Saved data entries

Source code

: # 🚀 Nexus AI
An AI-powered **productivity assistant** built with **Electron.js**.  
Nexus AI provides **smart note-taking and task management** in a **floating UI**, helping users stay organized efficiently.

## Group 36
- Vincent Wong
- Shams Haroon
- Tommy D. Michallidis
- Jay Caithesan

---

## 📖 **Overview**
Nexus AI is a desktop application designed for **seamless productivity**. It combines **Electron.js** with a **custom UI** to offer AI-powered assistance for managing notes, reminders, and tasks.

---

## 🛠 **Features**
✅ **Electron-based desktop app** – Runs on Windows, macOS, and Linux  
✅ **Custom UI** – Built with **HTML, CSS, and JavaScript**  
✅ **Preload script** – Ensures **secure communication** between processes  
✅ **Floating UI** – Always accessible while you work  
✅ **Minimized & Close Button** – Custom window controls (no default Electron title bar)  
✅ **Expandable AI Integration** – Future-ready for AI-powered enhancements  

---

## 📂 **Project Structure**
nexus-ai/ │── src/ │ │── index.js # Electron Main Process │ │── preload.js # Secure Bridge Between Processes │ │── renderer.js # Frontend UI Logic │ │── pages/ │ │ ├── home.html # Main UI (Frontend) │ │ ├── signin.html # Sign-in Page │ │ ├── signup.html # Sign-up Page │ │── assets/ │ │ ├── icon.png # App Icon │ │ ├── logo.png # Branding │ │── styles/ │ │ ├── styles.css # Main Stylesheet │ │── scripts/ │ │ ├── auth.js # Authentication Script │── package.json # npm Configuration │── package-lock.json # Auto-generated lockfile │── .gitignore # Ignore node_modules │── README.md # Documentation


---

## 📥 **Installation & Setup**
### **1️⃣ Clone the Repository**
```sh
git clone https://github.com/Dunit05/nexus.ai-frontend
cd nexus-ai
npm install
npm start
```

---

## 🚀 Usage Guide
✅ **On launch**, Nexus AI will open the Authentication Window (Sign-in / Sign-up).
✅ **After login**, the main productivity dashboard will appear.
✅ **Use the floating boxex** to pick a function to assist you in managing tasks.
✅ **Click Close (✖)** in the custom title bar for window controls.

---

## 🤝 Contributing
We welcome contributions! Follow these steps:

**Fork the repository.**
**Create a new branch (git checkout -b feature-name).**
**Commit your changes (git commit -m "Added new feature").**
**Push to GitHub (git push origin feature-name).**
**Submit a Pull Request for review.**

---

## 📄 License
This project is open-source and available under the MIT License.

Problem: From the data above, return every line from the line that has "- Vincent Wong" up to and including the line that has "(Sign-in / Sign-up).", exactly.

Worked solution:
- Vincent Wong
- Shams Haroon
- Tommy D. Michallidis
- Jay Caithesan

---

## 📖 **Overview**
Nexus AI is a desktop application designed for **seamless productivity**. It combines **Electron.js** with a **custom UI** to offer AI-powered assistance for managing notes, reminders, and tasks.

---

## 🛠 **Features**
✅ **Electron-based desktop app** – Runs on Windows, macOS, and Linux  
✅ **Custom UI** – Built with **HTML, CSS, and JavaScript**  
✅ **Preload script** – Ensures **secure communication** between processes  
✅ **Floating UI** – Always accessible while you work  
✅ **Minimized & Close Button** – Custom window controls (no default Electron title bar)  
✅ **Expandable AI Integration** – Future-ready for AI-powered enhancements  

---

## 📂 **Project Structure**
nexus-ai/ │── src/ │ │── index.js # Electron Main Process │ │── preload.js # Secure Bridge Between Processes │ │── renderer.js # Frontend UI Logic │ │── pages/ │ │ ├── home.html # Main UI (Frontend) │ │ ├── signin.html # Sign-in Page │ │ ├── signup.html # Sign-up Page │ │── assets/ │ │ ├── icon.png # App Icon │ │ ├── logo.png # Branding │ │── styles/ │ │ ├── styles.css # Main Stylesheet │ │── scripts/ │ │ ├── auth.js # Authentication Script │── package.json # npm Configuration │── package-lock.json # Auto-generated lockfile │── .gitignore # Ignore node_modules │── README.md # Documentation


---

## 📥 **Installation & Setup**
### **1️⃣ Clone the Repository**
```sh
git clone https://github.com/Dunit05/nexus.ai-frontend
cd nexus-ai
npm install
npm start
```

---

## 🚀 Usage Guide
✅ **On launch**, Nexus AI will open the Authentication Window (Sign-in / Sign-up).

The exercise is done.